Of all the departures from the books Game of Thrones has taken so far, the Hardhome sequence is, in my assessment, the most astute, narratively successful, and dramatically satisfying, at least in the immediate term. What was so affective about the big reversal in that sequence from the perspective of a “book reader” is that everything was going more or less as it had in the book and then took as sharp a turn as it possibly could have, taking an event alluded to in the books but not witnessed by a P.O.V. character and turning it into an impactful and crucial moment for one of the most important characters of the series, both in terms of his own development and his story as a whole.
The Hardhome sequence itself was, of course, completely visually stunning and dramatically compelling. Kit Harington continues his excellent work this season in a sequence that allowed and required him/his character to deploy the most crucial lessons Jon’s major father figures, Ned Stark and Jeor Mormont had taught and passed down to him. Jon needed to deploy his father’s resolve and moral integrity, Mormont’s diplomacy and urgency, and the leadership and willingness to make tough decisions and stand by them that he learned from both in the meeting with the Wildling elders, in a scene that closely resembled Mormont’s meetings in Craster’s Keep. In the ensuing battle, Jon was made to utilize the combat skills and bravery taught to him by Ned, while also wielding the very weapon given to him by Mormont, both of which turned out to be of more figurative and literal value to him than he or the audience even knew.
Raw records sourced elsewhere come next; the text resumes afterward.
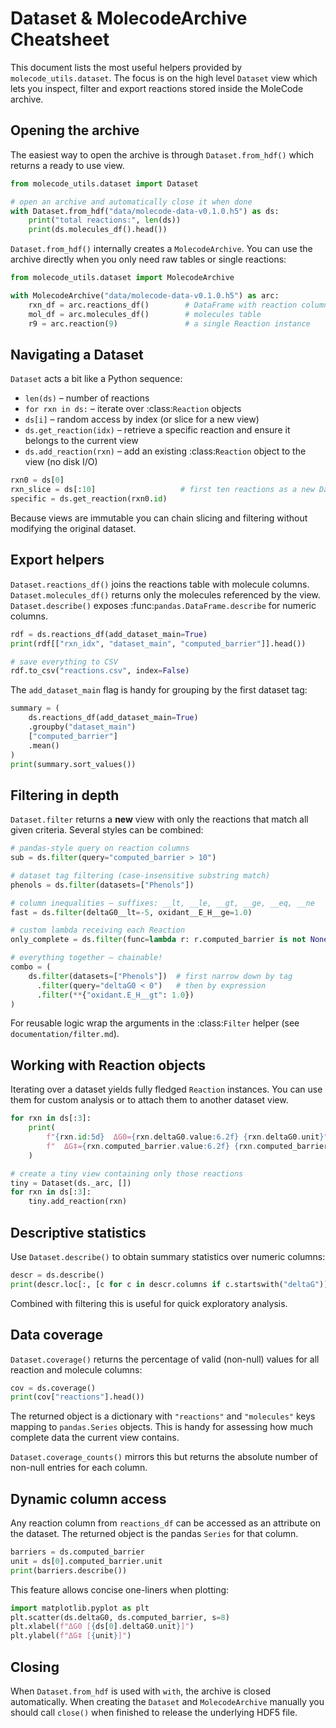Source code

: # Dataset & MolecodeArchive Cheatsheet

This document lists the most useful helpers provided by
`molecode_utils.dataset`.  The focus is on the high level
`Dataset` view which lets you inspect, filter and export reactions stored
inside the MoleCode archive.

## Opening the archive

The easiest way to open the archive is through
`Dataset.from_hdf()` which returns a ready to use view.

```python
from molecode_utils.dataset import Dataset

# open an archive and automatically close it when done
with Dataset.from_hdf("data/molecode-data-v0.1.0.h5") as ds:
    print("total reactions:", len(ds))
    print(ds.molecules_df().head())
```

`Dataset.from_hdf()` internally creates a `MolecodeArchive`.  You can use the
archive directly when you only need raw tables or single reactions:

```python
from molecode_utils.dataset import MolecodeArchive

with MolecodeArchive("data/molecode-data-v0.1.0.h5") as arc:
    rxn_df = arc.reactions_df()        # DataFrame with reaction columns
    mol_df = arc.molecules_df()        # molecules table
    r9 = arc.reaction(9)               # a single Reaction instance
```

## Navigating a Dataset

`Dataset` acts a bit like a Python sequence:

- `len(ds)` – number of reactions
- `for rxn in ds:` – iterate over :class:`Reaction` objects
- `ds[i]` – random access by index (or slice for a new view)
- `ds.get_reaction(idx)` – retrieve a specific reaction and ensure it
  belongs to the current view
- `ds.add_reaction(rxn)` – add an existing :class:`Reaction` object
  to the view (no disk I/O)

```python
rxn0 = ds[0]
rxn_slice = ds[:10]                   # first ten reactions as a new Dataset
specific = ds.get_reaction(rxn0.id)
```

Because views are immutable you can chain slicing and filtering without
modifying the original dataset.

## Export helpers

`Dataset.reactions_df()` joins the reactions table with molecule columns.
`Dataset.molecules_df()` returns only the molecules referenced by the view.
`Dataset.describe()` exposes :func:`pandas.DataFrame.describe` for numeric
columns.

```python
rdf = ds.reactions_df(add_dataset_main=True)
print(rdf[["rxn_idx", "dataset_main", "computed_barrier"]].head())

# save everything to CSV
rdf.to_csv("reactions.csv", index=False)
```

The ``add_dataset_main`` flag is handy for grouping by the first dataset tag:

```python
summary = (
    ds.reactions_df(add_dataset_main=True)
    .groupby("dataset_main")
    ["computed_barrier"]
    .mean()
)
print(summary.sort_values())
```

## Filtering in depth

``Dataset.filter`` returns a **new** view with only the reactions that match
all given criteria.  Several styles can be combined:

```python
# pandas-style query on reaction columns
sub = ds.filter(query="computed_barrier > 10")

# dataset tag filtering (case-insensitive substring match)
phenols = ds.filter(datasets=["Phenols"])

# column inequalities – suffixes: __lt, __le, __gt, __ge, __eq, __ne
fast = ds.filter(deltaG0__lt=-5, oxidant__E_H__ge=1.0)

# custom lambda receiving each Reaction
only_complete = ds.filter(func=lambda r: r.computed_barrier is not None)

# everything together – chainable!
combo = (
    ds.filter(datasets=["Phenols"])  # first narrow down by tag
      .filter(query="deltaG0 < 0")   # then by expression
      .filter(**{"oxidant.E_H__gt": 1.0})
)
```

For reusable logic wrap the arguments in the :class:`Filter` helper
(see ``documentation/filter.md``).

## Working with Reaction objects

Iterating over a dataset yields fully fledged ``Reaction`` instances.  You can
use them for custom analysis or to attach them to another dataset view.

```python
for rxn in ds[:3]:
    print(
        f"{rxn.id:5d}  ΔG0={rxn.deltaG0.value:6.2f} {rxn.deltaG0.unit}"
        f"  ΔG‡={rxn.computed_barrier.value:6.2f} {rxn.computed_barrier.unit}"
    )

# create a tiny view containing only those reactions
tiny = Dataset(ds._arc, [])
for rxn in ds[:3]:
    tiny.add_reaction(rxn)
```

## Descriptive statistics

Use ``Dataset.describe()`` to obtain summary statistics over numeric columns:

```python
descr = ds.describe()
print(descr.loc[:, [c for c in descr.columns if c.startswith("deltaG")]])
```

Combined with filtering this is useful for quick exploratory analysis.

## Data coverage

``Dataset.coverage()`` returns the percentage of valid (non-null) values for
all reaction and molecule columns:

```python
cov = ds.coverage()
print(cov["reactions"].head())
```

The returned object is a dictionary with ``"reactions"`` and ``"molecules"``
keys mapping to ``pandas.Series`` objects. This is handy for assessing how much
complete data the current view contains.

``Dataset.coverage_counts()`` mirrors this but returns the absolute number of
non-null entries for each column.

## Dynamic column access

Any reaction column from ``reactions_df`` can be accessed as an attribute on the
dataset.  The returned object is the pandas ``Series`` for that column.

```python
barriers = ds.computed_barrier
unit = ds[0].computed_barrier.unit
print(barriers.describe())
```

This feature allows concise one-liners when plotting:

```python
import matplotlib.pyplot as plt
plt.scatter(ds.deltaG0, ds.computed_barrier, s=8)
plt.xlabel(f"ΔG0 [{ds[0].deltaG0.unit}]")
plt.ylabel(f"ΔG‡ [{unit}]")
```

## Closing

When ``Dataset.from_hdf`` is used with ``with``, the archive is closed
automatically.  When creating the ``Dataset`` and ``MolecodeArchive`` manually
you should call ``close()`` when finished to release the underlying HDF5 file.
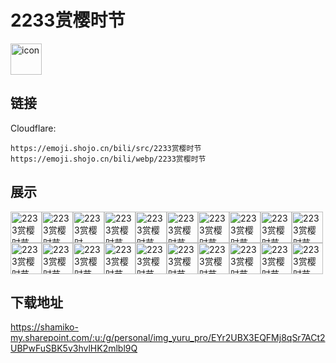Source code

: # 2233赏樱时节
<img src="https://emoji.shojo.cn/bili/src/2233赏樱时节/icon.png" width="50" height="50" alt="icon">

## 链接
Cloudflare:
```
https://emoji.shojo.cn/bili/src/2233赏樱时节
https://emoji.shojo.cn/bili/webp/2233赏樱时节
```
## 展示
<img src="https://emoji.shojo.cn/bili/src/2233赏樱时节/2233赏樱时节-发射爱心.png" width="50" height="50" alt="2233赏樱时节-发射爱心"><img src="https://emoji.shojo.cn/bili/src/2233赏樱时节/2233赏樱时节-害羞.png" width="50" height="50" alt="2233赏樱时节-害羞"><img src="https://emoji.shojo.cn/bili/src/2233赏樱时节/2233赏樱时节-？？？.png" width="50" height="50" alt="2233赏樱时节-？？？"><img src="https://emoji.shojo.cn/bili/src/2233赏樱时节/2233赏樱时节-流汗.png" width="50" height="50" alt="2233赏樱时节-流汗"><img src="https://emoji.shojo.cn/bili/src/2233赏樱时节/2233赏樱时节-困困.png" width="50" height="50" alt="2233赏樱时节-困困"><img src="https://emoji.shojo.cn/bili/src/2233赏樱时节/2233赏樱时节-灵魂出走.png" width="50" height="50" alt="2233赏樱时节-灵魂出走"><img src="https://emoji.shojo.cn/bili/src/2233赏樱时节/2233赏樱时节-啊对对对.png" width="50" height="50" alt="2233赏樱时节-啊对对对"><img src="https://emoji.shojo.cn/bili/src/2233赏樱时节/2233赏樱时节-闪亮登场.png" width="50" height="50" alt="2233赏樱时节-闪亮登场"><img src="https://emoji.shojo.cn/bili/src/2233赏樱时节/2233赏樱时节-点点点.png" width="50" height="50" alt="2233赏樱时节-点点点"><img src="https://emoji.shojo.cn/bili/src/2233赏樱时节/2233赏樱时节-喜欢喜欢.png" width="50" height="50" alt="2233赏樱时节-喜欢喜欢"><img src="https://emoji.shojo.cn/bili/src/2233赏樱时节/2233赏樱时节-你好.png" width="50" height="50" alt="2233赏樱时节-你好"><img src="https://emoji.shojo.cn/bili/src/2233赏樱时节/2233赏樱时节-变欧喷雾.png" width="50" height="50" alt="2233赏樱时节-变欧喷雾"><img src="https://emoji.shojo.cn/bili/src/2233赏樱时节/2233赏樱时节-流汗微笑.png" width="50" height="50" alt="2233赏樱时节-流汗微笑"><img src="https://emoji.shojo.cn/bili/src/2233赏樱时节/2233赏樱时节-啊~春天啊.png" width="50" height="50" alt="2233赏樱时节-啊~春天啊"><img src="https://emoji.shojo.cn/bili/src/2233赏樱时节/2233赏樱时节-生气.png" width="50" height="50" alt="2233赏樱时节-生气"><img src="https://emoji.shojo.cn/bili/src/2233赏樱时节/2233赏樱时节-加油.png" width="50" height="50" alt="2233赏樱时节-加油"><img src="https://emoji.shojo.cn/bili/src/2233赏樱时节/2233赏樱时节-OKK.png" width="50" height="50" alt="2233赏樱时节-OKK"><img src="https://emoji.shojo.cn/bili/src/2233赏樱时节/2233赏樱时节-石化.png" width="50" height="50" alt="2233赏樱时节-石化"><img src="https://emoji.shojo.cn/bili/src/2233赏樱时节/2233赏樱时节-不在.png" width="50" height="50" alt="2233赏樱时节-不在"><img src="https://emoji.shojo.cn/bili/src/2233赏樱时节/2233赏樱时节-拜拜.png" width="50" height="50" alt="2233赏樱时节-拜拜">

## 下载地址

https://shamiko-my.sharepoint.com/:u:/g/personal/img_yuru_pro/EYr2UBX3EQFMj8qSr7ACt2UBPwFuSBK5v3hvlHK2mlbl9Q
Part of what I loved so much about the Hardhome sequence was how it served as a reminder that even in such a bleak narrative reality as this, there are moments of genuine decency, leadership, and true heroism. A Song of Ice and Fire is set in as murky a moral universe as I can imagine, yet still there are characters such as Jon who while managing to be undeniably multidimensional from a narrative standpoint are also, somehow, nearly unimpeachable morally and ethically. In the books as well as the television series, I come away with a great deal of admiration for Jon. He’s a truly incredible character in this way, which is a huge part of what makes him such a worthy and consistent fan favorite.